Hecke algebra of GL(2,F)

A Hecke algebra, in the most common definition, is associated to a pair of groups $G$ and $K$, and is the convolution algebra of bi-$K$-invariant distributions on $G$.

As far as I know the left-invariant distributions are never considered to be a Hecke algebra. This algebra has a highly degenerate structure, because if $a,b$ are distributions and $a'$ is the average of the right translates of $a$ by elements of $K$, then $ab=a'b$, so $(a-a')b$ is zero. So the algebra has a huge space of zero-divisors, and in particular does not have a unit. If you mod out by the degenerate elements $a-a'$, you obtain the usual Hecke algebra of bi-invariant functions.

The definitions you see involving the Weyl group are most likely Iwahori-Hecke algebras, as Marty points out.

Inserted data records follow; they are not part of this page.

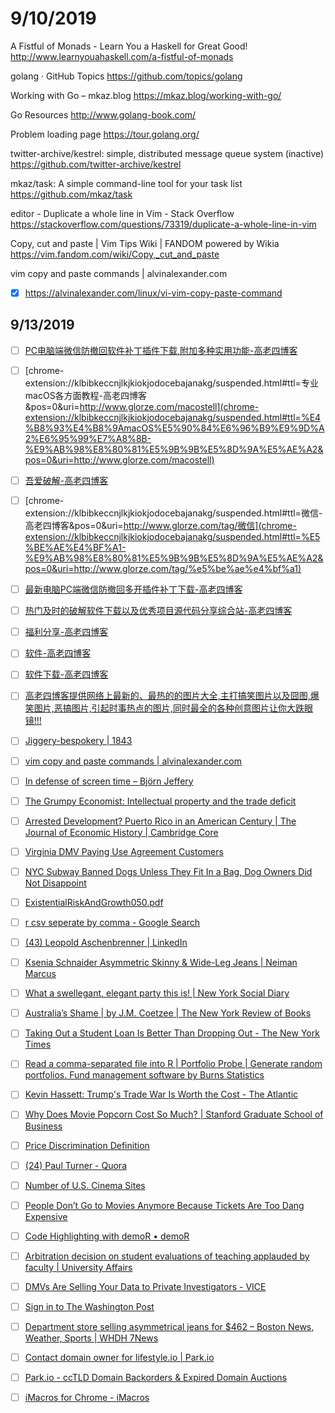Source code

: # 9/10/2019

A Fistful of Monads - Learn You a Haskell for Great Good!
http://www.learnyouahaskell.com/a-fistful-of-monads

golang · GitHub Topics
https://github.com/topics/golang

Working with Go – mkaz.blog
https://mkaz.blog/working-with-go/

Go Resources
http://www.golang-book.com/

Problem loading page
https://tour.golang.org/

twitter-archive/kestrel: simple, distributed message queue system (inactive)
https://github.com/twitter-archive/kestrel

mkaz/task: A simple command-line tool for your task list
https://github.com/mkaz/task

editor - Duplicate a whole line in Vim - Stack Overflow
https://stackoverflow.com/questions/73319/duplicate-a-whole-line-in-vim

Copy, cut and paste | Vim Tips Wiki | FANDOM powered by Wikia
https://vim.fandom.com/wiki/Copy,_cut_and_paste

vim copy and paste commands | alvinalexander.com
- [x] https://alvinalexander.com/linux/vi-vim-copy-paste-command



## 9/13/2019

- [ ] [PC电脑端微信防撤回软件补丁插件下载,附加多种实用功能-高老四博客](chrome-extension://klbibkeccnjlkjkiokjodocebajanakg/suspended.html#ttl=PC%E7%94%B5%E8%84%91%E7%AB%AF%E5%BE%AE%E4%BF%A1%E9%98%B2%E6%92%A4%E5%9B%9E%E8%BD%AF%E4%BB%B6%E8%A1%A5%E4%B8%81%E6%8F%92%E4%BB%B6%E4%B8%8B%E8%BD%BD%2C%E9%99%84%E5%8A%A0%E5%A4%9A%E7%A7%8D%E5%AE%9E%E7%94%A8%E5%8A%9F%E8%83%BD-%E9%AB%98%E8%80%81%E5%9B%9B%E5%8D%9A%E5%AE%A2&pos=0&uri=http://www.glorze.com/245.html#)

- [ ] [chrome-extension://klbibkeccnjlkjkiokjodocebajanakg/suspended.html#ttl=专业macOS各方面教程-高老四博客&pos=0&uri=http://www.glorze.com/macostell](chrome-extension://klbibkeccnjlkjkiokjodocebajanakg/suspended.html#ttl=%E4%B8%93%E4%B8%9AmacOS%E5%90%84%E6%96%B9%E9%9D%A2%E6%95%99%E7%A8%8B-%E9%AB%98%E8%80%81%E5%9B%9B%E5%8D%9A%E5%AE%A2&pos=0&uri=http://www.glorze.com/macostell)

- [ ] [吾爱破解-高老四博客](http://www.glorze.com/tag/%e5%90%be%e7%88%b1%e7%a0%b4%e8%a7%a3)

- [ ] [chrome-extension://klbibkeccnjlkjkiokjodocebajanakg/suspended.html#ttl=微信-高老四博客&pos=0&uri=http://www.glorze.com/tag/微信](chrome-extension://klbibkeccnjlkjkiokjodocebajanakg/suspended.html#ttl=%E5%BE%AE%E4%BF%A1-%E9%AB%98%E8%80%81%E5%9B%9B%E5%8D%9A%E5%AE%A2&pos=0&uri=http://www.glorze.com/tag/%e5%be%ae%e4%bf%a1)

- [ ] [最新电脑PC端微信防撤回多开插件补丁下载-高老四博客](chrome-extension://klbibkeccnjlkjkiokjodocebajanakg/suspended.html#ttl=%E6%9C%80%E6%96%B0%E7%94%B5%E8%84%91PC%E7%AB%AF%E5%BE%AE%E4%BF%A1%E9%98%B2%E6%92%A4%E5%9B%9E%E5%A4%9A%E5%BC%80%E6%8F%92%E4%BB%B6%E8%A1%A5%E4%B8%81%E4%B8%8B%E8%BD%BD-%E9%AB%98%E8%80%81%E5%9B%9B%E5%8D%9A%E5%AE%A2&pos=0&uri=http://www.glorze.com/495.html#)

- [ ] [热门及时的破解软件下载以及优秀项目源代码分享综合站-高老四博客](http://www.glorze.com/software)

- [ ] [福利分享-高老四博客](chrome-extension://klbibkeccnjlkjkiokjodocebajanakg/suspended.html#ttl=%E7%A6%8F%E5%88%A9%E5%88%86%E4%BA%AB-%E9%AB%98%E8%80%81%E5%9B%9B%E5%8D%9A%E5%AE%A2&pos=0&uri=http://www.glorze.com/welfare)

- [ ] [软件-高老四博客](chrome-extension://klbibkeccnjlkjkiokjodocebajanakg/suspended.html#ttl=%E8%BD%AF%E4%BB%B6-%E9%AB%98%E8%80%81%E5%9B%9B%E5%8D%9A%E5%AE%A2&pos=0&uri=http://www.glorze.com/tag/%e8%bd%af%e4%bb%b6)

- [ ] [软件下载-高老四博客](http://www.glorze.com/tag/%e8%bd%af%e4%bb%b6%e4%b8%8b%e8%bd%bd)

- [ ] [高老四博客提供网络上最新的、最热的的图片大全,主打搞笑图片以及囧图,爆笑图片,恶搞图片,引起时事热点的图片,同时最全的各种创意图片让你大跌眼镜!!!](chrome-extension://klbibkeccnjlkjkiokjodocebajanakg/suspended.html#ttl=%E9%AB%98%E8%80%81%E5%9B%9B%E5%8D%9A%E5%AE%A2%E6%8F%90%E4%BE%9B%E7%BD%91%E7%BB%9C%E4%B8%8A%E6%9C%80%E6%96%B0%E7%9A%84%E3%80%81%E6%9C%80%E7%83%AD%E7%9A%84%E7%9A%84%E5%9B%BE%E7%89%87%E5%A4%A7%E5%85%A8%2C%E4%B8%BB%E6%89%93%E6%90%9E%E7%AC%91%E5%9B%BE%E7%89%87%E4%BB%A5%E5%8F%8A%E5%9B%A7%E5%9B%BE%2C%E7%88%86%E7%AC%91%E5%9B%BE%E7%89%87%2C%E6%81%B6%E6%90%9E%E5%9B%BE%E7%89%87%2C%E5%BC%95%E8%B5%B7%E6%97%B6%E4%BA%8B%E7%83%AD%E7%82%B9%E7%9A%84%E5%9B%BE%E7%89%87%2C%E5%90%8C%E6%97%B6%E6%9C%80%E5%85%A8%E7%9A%84%E5%90%84%E7%A7%8D%E5%88%9B%E6%84%8F%E5%9B%BE%E7%89%87%E8%AE%A9%E4%BD%A0%E5%A4%A7%E8%B7%8C%E7%9C%BC%E9%95%9C!!!&pos=0&uri=http://www.glorze.com/picture/nethot)

- [ ] [Jiggery-bespokery | 1843](https://www.1843magazine.com/style/jiggerybespokery)

- [ ] [vim copy and paste commands | alvinalexander.com](https://alvinalexander.com/linux/vi-vim-copy-paste-command)

- [ ] [In defense of screen time – Björn Jeffery](https://www.bjornjeffery.com/2019/09/08/in-defense-of-screen-time/?curator=MediaREDEF)

- [ ] [The Grumpy Economist: Intellectual property and the trade deficit](https://johnhcochrane.blogspot.com/2019/09/intellectual-property-and-trade-deficit.html)

- [ ] [Arrested Development? Puerto Rico in an American Century | The Journal of Economic History | Cambridge Core](https://www.cambridge.org/core/journals/journal-of-economic-history/article/arrested-development-puerto-rico-in-an-american-century/3201069351F64A73076321216DB735B7)

- [ ] [Virginia DMV Paying Use Agreement Customers](https://www.documentcloud.org/documents/6385480-Virginia-DMV-Paying-Use-Agreement-Customers.html)

- [ ] [NYC Subway Banned Dogs Unless They Fit In a Bag, Dog Owners Did Not Disappoint](https://www.eatliver.com/funny-bagged-dogs/)

- [ ] [ExistentialRiskAndGrowth050.pdf](chrome-extension://klbibkeccnjlkjkiokjodocebajanakg/suspended.html#ttl=ExistentialRiskAndGrowth050.pdf&pos=0&uri=https://leopoldaschenbrenner.github.io/xriskandgrowth/ExistentialRiskAndGrowth050.pdf)

- [ ] [r csv seperate by comma - Google Search](chrome-extension://klbibkeccnjlkjkiokjodocebajanakg/suspended.html#ttl=r%20csv%20seperate%20by%20comma%20-%20Google%20Search&pos=0&uri=https://www.google.com/search?q=r+csv+seperate+by+comma&oq=r+csv+seperate+by+comma&aqs=chrome..69i57j33l6.17170j0j4&sourceid=chrome&ie=UTF-8)

- [ ] [(43) Leopold Aschenbrenner | LinkedIn](chrome-extension://klbibkeccnjlkjkiokjodocebajanakg/suspended.html#ttl=(43)%20Leopold%20Aschenbrenner%20%7C%20LinkedIn&pos=0&uri=https://www.linkedin.com/in/leopold-aschenbrenner/)

- [ ] [Ksenia Schnaider Asymmetric Skinny & Wide-Leg Jeans | Neiman Marcus](chrome-extension://klbibkeccnjlkjkiokjodocebajanakg/suspended.html#ttl=Ksenia%20Schnaider%20Asymmetric%20Skinny%20%26%20Wide-Leg%20Jeans%20%7C%20Neiman%20Marcus&pos=0&uri=https://www.neimanmarcus.com/p/ksenia-schnaider-asymmetric-skinny-wide-leg-jeans-prod222550370?ecid=NMAF__TODAY+Show&CS_003=5630585&utm_medium=affiliate&utm_source=NMAF__TODAY+Show)

- [ ] [What a swellegant, elegant party this is! | New York Social Diary](chrome-extension://klbibkeccnjlkjkiokjodocebajanakg/suspended.html#ttl=What%20a%20swellegant%2C%20elegant%20party%20this%20is!%20%7C%20New%20York%20Social%20Diary&pos=0&uri=https://www.newyorksocialdiary.com/what-a-swellegant-elegant-party-this-is/)

- [ ] [Australia’s Shame | by J.M. Coetzee | The New York Review of Books](https://www.nybooks.com/articles/2019/09/26/australias-shame/)

- [ ] [Taking Out a Student Loan Is Better Than Dropping Out - The New York Times](chrome-extension://klbibkeccnjlkjkiokjodocebajanakg/suspended.html#ttl=Taking%20Out%20a%20Student%20Loan%20Is%20Better%20Than%20Dropping%20Out%20-%20The%20New%20York%20Times&pos=0&uri=https://www.nytimes.com/2019/09/06/business/student-loans-needed-community-colleges.html)

- [ ] [Read a comma-separated file into R | Portfolio Probe | Generate random portfolios. Fund management software by Burns Statistics](chrome-extension://klbibkeccnjlkjkiokjodocebajanakg/suspended.html#ttl=Read%20a%20comma-separated%20file%20into%20R%20%7C%20Portfolio%20Probe%20%7C%20Generate%20random%20portfolios.%20Fund%20management%20software%20by%20Burns%20Statistics&pos=0&uri=https://www.portfolioprobe.com/user-area/documentation/portfolio-probe-cookbook/data-basics/read-a-comma-separated-file-into-r/)

- [ ] [Kevin Hassett: Trump's Trade War Is Worth the Cost - The Atlantic](chrome-extension://klbibkeccnjlkjkiokjodocebajanakg/suspended.html#ttl=Kevin%20Hassett%3A%20Trump's%20Trade%20War%20Is%20Worth%20the%20Cost%20-%20The%20Atlantic&pos=0&uri=https://www.theatlantic.com/politics/archive/2019/09/kevin-hassett-trump-trade-war/597493/)

- [ ] [Why Does Movie Popcorn Cost So Much? | Stanford Graduate School of Business](chrome-extension://klbibkeccnjlkjkiokjodocebajanakg/suspended.html#ttl=Why%20Does%20Movie%20Popcorn%20Cost%20So%20Much%3F%20%7C%20Stanford%20Graduate%20School%20of%20Business&pos=2753&uri=https://www.gsb.stanford.edu/insights/why-does-movie-popcorn-cost-so-much)

- [ ] [Price Discrimination Definition](chrome-extension://klbibkeccnjlkjkiokjodocebajanakg/suspended.html#ttl=Price%20Discrimination%20Definition&pos=0&uri=https://www.investopedia.com/terms/p/price_discrimination.asp)

- [ ] [(24) Paul Turner - Quora](chrome-extension://klbibkeccnjlkjkiokjodocebajanakg/suspended.html#ttl=(24)%20Paul%20Turner%20-%20Quora&pos=0&uri=https://www.quora.com/profile/Paul-Turner-3)

- [ ] [Number of U.S. Cinema Sites](https://www.natoonline.org/data/us-cinema-sites/)

- [ ] [People Don’t Go to Movies Anymore Because Tickets Are Too Dang Expensive](https://www.vulture.com/2015/01/moviegoers-say-tickets-are-too-dang-expensive.html)

- [ ] [Code Highlighting with demoR • demoR](chrome-extension://klbibkeccnjlkjkiokjodocebajanakg/suspended.html#ttl=Code%20Highlighting%20with%20demoR%20%E2%80%A2%20demoR&pos=0&uri=https://web.calpoly.edu/~kbodwin/demoR/articles/demoR.html)

- [ ] [Arbitration decision on student evaluations of teaching applauded by faculty | University Affairs](chrome-extension://klbibkeccnjlkjkiokjodocebajanakg/suspended.html#ttl=Arbitration%20decision%20on%20student%20evaluations%20of%20teaching%20applauded%20by%20faculty%20%7C%20University%20Affairs&pos=0&uri=https://www.universityaffairs.ca/news/news-article/arbitration-decision-on-student-evaluations-of-teaching-applauded-by-faculty/)

- [ ] [DMVs Are Selling Your Data to Private Investigators - VICE](chrome-extension://klbibkeccnjlkjkiokjodocebajanakg/suspended.html#ttl=DMVs%20Are%20Selling%20Your%20Data%20to%20Private%20Investigators%20-%20VICE&pos=0&uri=https://www.vice.com/en_us/article/43kxzq/dmvs-selling-data-private-investigators-making-millions-of-dollars)

- [ ] [Sign in to The Washington Post](chrome-extension://klbibkeccnjlkjkiokjodocebajanakg/suspended.html#ttl=Sign%20in%20to%20The%20Washington%20Post&pos=0&uri=https://www.washingtonpost.com/subscribe/signin?next_url=https%3A%2F%2Fbeta.washingtonpost.com%2Fbusiness%2Feconomy%2Fbig-agencies-and-studios-have-a-lock-on-hollywood-its-high-time-to-apply-antitrust-law%2F2019%2F09%2F06%2F7337cfca-ce6f-11e9-8c1c-7c8ee785b855_story.html)

- [ ] [Department store selling asymmetrical jeans for $462 – Boston News, Weather, Sports | WHDH 7News](chrome-extension://klbibkeccnjlkjkiokjodocebajanakg/suspended.html#ttl=Department%20store%20selling%20asymmetrical%20jeans%20for%20%24462%20%E2%80%93%20Boston%20News%2C%20Weather%2C%20Sports%20%7C%20WHDH%207News&pos=0&uri=https://whdh.com/news/department-store-selling-asymmetrical-jeans-for-462/)

- [ ] [Contact domain owner for lifestyle.io | Park.io](chrome-extension://klbibkeccnjlkjkiokjodocebajanakg/suspended.html#ttl=Contact%20domain%20owner%20for%20lifestyle.io%20%7C%20Park.io&pos=0&uri=https://park.io/domains/contact/lifestyle.io)

- [ ] [Park.io - ccTLD Domain Backorders & Expired Domain Auctions](https://park.io/)








- [ ] [iMacros for Chrome - iMacros](https://wiki.imacros.net/iMacros_for_Chrome)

In this case we would take, if $F =\mathbb Q_p$, $K$ to be the subgroup of elements of $GL_2(\mathbb Z_p)$ that are congruent to upper-triangular matrices mod $p$.

In addition to the link Marty provided, I think your idea of trying to work out at least some of the calculations yourself in the $GL_2$ case is a good one, by using the Bruhat decomposition to find $K \backslash GL_2 (F) / K$ and then computing the products of some double cosets.


Let $G$ be a reductive $p$-adic group. First fixing a Haar measure on $G$, you can identify the algebra of distributions of $G$ with the ("big") Hecke algebra $H(G)$ of locally constant complex functions with compact support equipped with convolution $\star$. If $K$ is any compact open subgroup, the bi-$K$-invariant functions form a subalgebra $H(G,K)$, called the $K$-spherical Hecke algebra. More generally if $\rho$ is an irreducible smooth representation of $K$, you may form the subalgebra $H(G,\rho ) = e_\rho \star H(G)\star e_\rho$, where $e_\rho \in H(G)$ is the idempotent attached to $\rho$. Note that $H(G,K)$ corresponds to the particular case where $e_\rho$ is the trivial character.

All these algebras are called Hecke algebras. On the other hand there are standard Hecke algebras defined in an algebraic manner via generators and relations, like Iwahori-Hecke algebras.

You cannot expect to understand any sort of Hecke algebra in a naive approach. Any progress in the description of these algebras rely on a very fine understanding of the structure of $G$ (in particular of the double coset set $K\backslash G/K$) as well as a deep understanding of the structure of the representations. In general one wants to find an explicit isomorphism between an Hecke algebra that one wants to understand with a standard Hecke algebra.

Historically the first results concerned the spherical Hecke algebra $H(G,K)$, where $K$ is a "special" maximal subgroup of $G$ (because of its importance in the theory of automorphic forms) via the Satake isomorphism and the Iwahori Hecke algebra (when $K$ is an Iwahori subgroup), because of its importance in the study of unramified principal series.

The general understanding of the Hecke algebras that arise from reductive $p$-adic groups is one of the aims of Type Theory as conceptualized by Bushnell and Kutzko. It turns out that a lot of those Hecke algebras are in fact isomorphic to (or at least Morita equivalent to) standard Hecke algebras! But this is not trivial: this is the result of decades of research starting in the $50$'s.